Del “representante del maligno” al “argentino más importante de la historia”: Milei y la política como ejercicio de adaptación

¿Cómo se pasa de llamar a alguien “representante del maligno en la Tierra” a rendirle honores como “el argentino más importante de la historia”? La respuesta es simple: siendo político.
Forzado por las circunstancias y atento a los vientos de cambio, el presidente Javier Milei dejó atrás la actitud de outsider que lo llevó al poder y abrazó, casi sin rodeos, el manual del pragmatismo que rige la política tradicional. Aquel que suele criticar con vehemencia, pero al que recurre cuando lo amerita el guion del presente.
Ya no importa lo dicho ni el pasado, sino la urgencia del ahora: estar a tono con el momento, decir lo que se espera. No hay otra forma de explicar los vaivenes discursivos de Milei respecto del papa Francisco. En sus tiempos de panelista furioso y tuitero desenfrenado, lo calificaba de “zurdo comunista”, “imbécil”, “personaje nefasto”. Hoy lo despide con honores y lo consagra como el argentino más trascendente de la historia.
Una versión de Milei muy distinta a la que promovía la indignación constante y se permitía, sin matices, atacar incluso a una figura respetada globalmente más allá de credos y fronteras. Ahora, esa misma figura se convierte en objeto de homenaje y respeto, porque la lógica del poder lo exige.
“Le guste a quien le guste, ha sido el argentino más importante de la historia. Era un líder impresionante”, dijo Milei este jueves, en una frase que no oculta del todo cierta falta de entusiasmo personal, pero que se inscribe en el tono que el rol le demanda.

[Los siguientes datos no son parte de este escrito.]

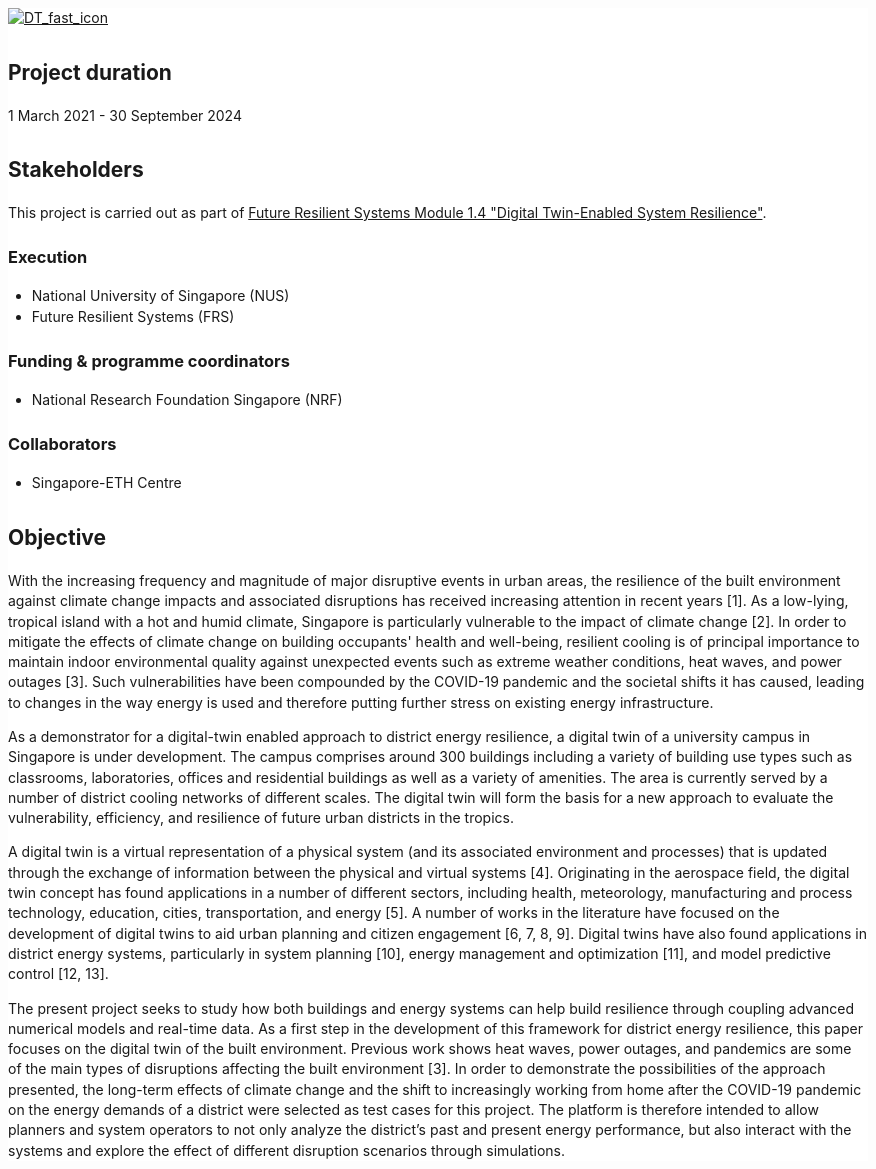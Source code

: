 [![DT_fast_icon](https://user-images.githubusercontent.com/18548065/180711420-8e03247e-5803-4943-8a48-6b4e856b974f.png)](https://player.vimeo.com/video/733100345)

## Project duration

1 March 2021 - 30 September 2024

## Stakeholders
This project is carried out as part of [Future Resilient Systems Module 1.4 "Digital Twin-Enabled System Resilience"](https://frs.ethz.ch/research/cyber-physical-systems/digital-twin-enabled-system-resilience.html).

### Execution
* National University of Singapore (NUS)
* Future Resilient Systems (FRS)

### Funding & programme coordinators
* National Research Foundation Singapore (NRF)

### Collaborators
* Singapore-ETH Centre

## Objective
With the increasing frequency and magnitude of major disruptive events in urban areas, the resilience of the built environment against climate change impacts and associated disruptions has received increasing attention in recent years [1]. As a low-lying, tropical island with a hot and humid climate, Singapore is particularly vulnerable to the impact of climate change [2]. In order to mitigate the effects of climate change on building occupants' health and well-being, resilient cooling is of principal importance to maintain indoor environmental quality against unexpected events such as extreme weather conditions, heat waves, and power outages [3]. Such vulnerabilities have been compounded by the COVID-19 pandemic and the societal shifts it has caused, leading to changes in the way energy is used and therefore putting further stress on existing energy infrastructure.

As a demonstrator for a digital-twin enabled approach to district energy resilience, a digital twin of a university campus in Singapore is under development. The campus comprises around 300 buildings including a variety of building use types such as classrooms, laboratories, offices and residential buildings as well as a variety of amenities. The area is currently served by a number of district cooling networks of different scales. The digital twin will form the basis for a new approach to evaluate the vulnerability, efficiency, and resilience of future urban districts in the tropics.

A digital twin is a virtual representation of a physical system (and its associated environment and processes) that is updated through the exchange of information between the physical and virtual systems [4]. Originating in the aerospace field, the digital twin concept has found applications in a number of different sectors, including health, meteorology, manufacturing and process technology, education, cities, transportation, and energy [5]. A number of works in the literature have focused on the development of digital twins to aid urban planning and citizen engagement [6, 7, 8, 9]. Digital twins have also found applications in district energy systems, particularly in system planning [10], energy management and optimization [11], and model predictive control [12, 13].

The present project seeks to study how both buildings and energy systems can help build resilience through coupling advanced numerical models and real-time data. As a first step in the development of this framework for district energy resilience, this paper focuses on the digital twin of the built environment. Previous work shows heat waves, power outages, and pandemics are some of the main types of disruptions affecting the built environment [3]. In order to demonstrate the possibilities of the approach presented, the long-term effects of climate change and the shift to increasingly working from home after the COVID-19 pandemic on the energy demands of a district were selected as test cases for this project. The platform is therefore intended to allow planners and system operators to not only analyze the district’s past and present energy performance, but also interact with the systems and explore the effect of different disruption scenarios through simulations.
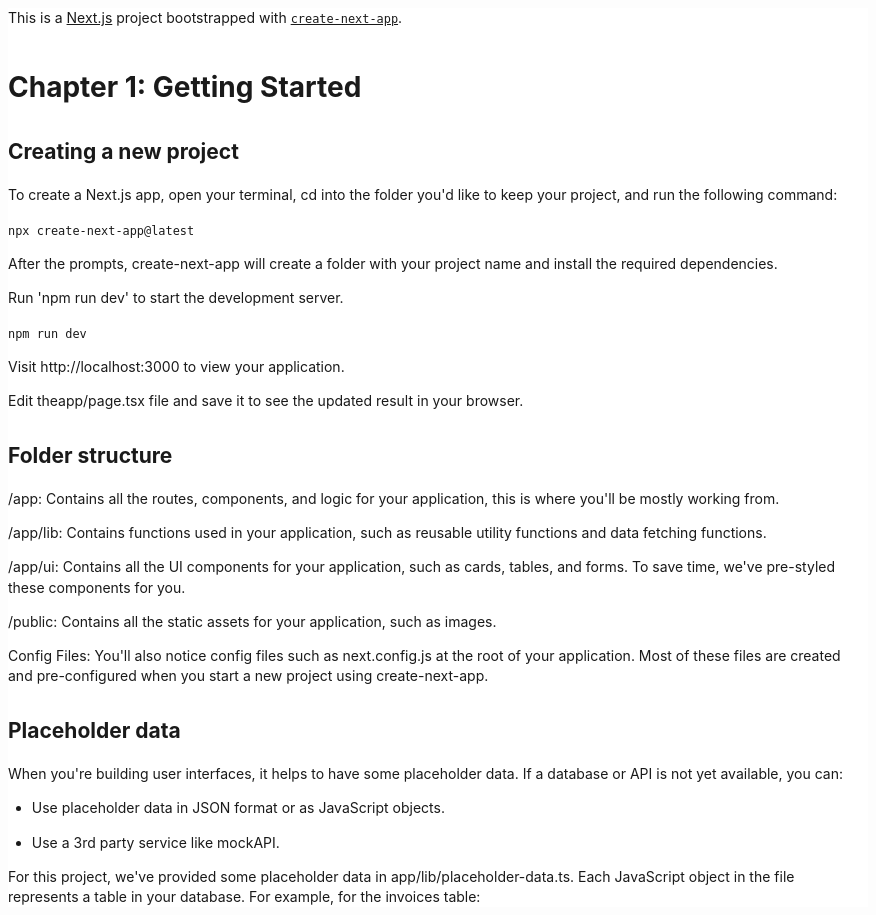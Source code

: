 This is a [Next.js](https://nextjs.org) project bootstrapped with [`create-next-app`](https://nextjs.org/docs/app/api-reference/cli/create-next-app).

# Chapter 1: Getting Started

## Creating a new project

To create a Next.js app, open your terminal, cd into the folder you'd like to keep your project, and run the following command:

```bash
npx create-next-app@latest
```

After the prompts, create-next-app will create a folder with your project name and install the required dependencies.

Run 'npm run dev' to start the development server.

```bash
npm run dev
```

Visit http://localhost:3000 to view your application.

Edit theapp/page.tsx file and save it to see the updated result in your browser.

## Folder structure

/app: Contains all the routes, components, and logic for your application, this is where you'll be mostly working from.

/app/lib: Contains functions used in your application, such as reusable utility functions and data fetching functions.

/app/ui: Contains all the UI components for your application, such as cards, tables, and forms. To save time, we've pre-styled these components for you.

/public: Contains all the static assets for your application, such as images.

Config Files: You'll also notice config files such as next.config.js at the root of your application. Most of these files are created and pre-configured when you start a new project using create-next-app.

## Placeholder data

When you're building user interfaces, it helps to have some placeholder data. If a database or API is not yet available, you can:

- Use placeholder data in JSON format or as JavaScript objects.

- Use a 3rd party service like mockAPI.

For this project, we've provided some placeholder data in app/lib/placeholder-data.ts. Each JavaScript object in the file represents a table in your database. For example, for the invoices table:
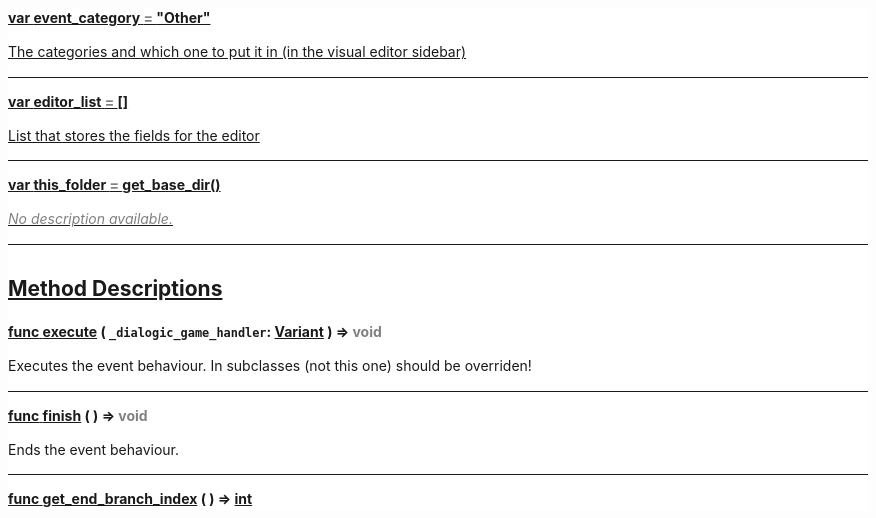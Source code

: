 
<a class="header" id="property-event_category" href="#property-event_category">**<span class="hljs-attribute">var</span> <span class="hljs-title">event_category</span> <span style = "color: gray"> = </span> "Other"** 



The categories and which one to put it in (in the visual editor sidebar)

---



<a class="header" id="property-editor_list" href="#property-editor_list">**<span class="hljs-attribute">var</span> <span class="hljs-title">editor_list</span> <span style = "color: gray"> = </span> []** 



List that stores the fields for the editor

---



<a class="header" id="property-this_folder" href="#property-this_folder">**<span class="hljs-attribute">var</span> <span class="hljs-title">this_folder</span> <span style = "color: gray"> = </span> get_base_dir()** 



 <span style = "color: gray">*No description available.*</span> 

---

## Method Descriptions



<a class="header" id="method-execute" href="#method-execute">**<span class="hljs-attribute">func</span> [<span class="hljs-title">execute</span>](#method-execute) ( `_dialogic_game_handler`: [Variant](https://docs.godotengine.org/en/latest/classes/class_variant.html#class-variant) )</a>  ⇒ <span style = "color: gray">void</span>** 



Executes the event behaviour. In subclasses  (not this one) should be overriden!

---



<a class="header" id="method-finish" href="#method-finish">**<span class="hljs-attribute">func</span> [<span class="hljs-title">finish</span>](#method-finish) ( )</a>  ⇒ <span style = "color: gray">void</span>** 



Ends the event behaviour.

---



<a class="header" id="method-get_end_branch_index" href="#method-get_end_branch_index">**<span class="hljs-attribute">func</span> [<span class="hljs-title">get_end_branch_index</span>](#method-get_end_branch_index) ( )</a>  ⇒ <span class="hljs-attribute">[int](https://docs.godotengine.org/en/latest/classes/class_int.html#class-int)</span>**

¿Cuál de las dos versiones de Milei es la más auténtica? Posiblemente ambas. Porque lo que esta pirueta discursiva revela es que la política es, muchas veces, el arte de la adaptación. Incluso cuando se hace a costa de la coherencia, incluso cuando se reniega del propio discurso.
A veces, en política, hay que decir lo necesario simplemente para sobrevivir. Los gestos cambian, los énfasis se moderan, y los conceptos, antes rotundos, se ajustan a la ocasión. En ese equilibrio incómodo, se mueve el Milei presidente. El mismo que juró “no negociar con la casta” y que hoy ensaya, sin culpa, su versión más calculada. La del poder que obliga. La del discurso que, para no desentonar, también puede traicionar.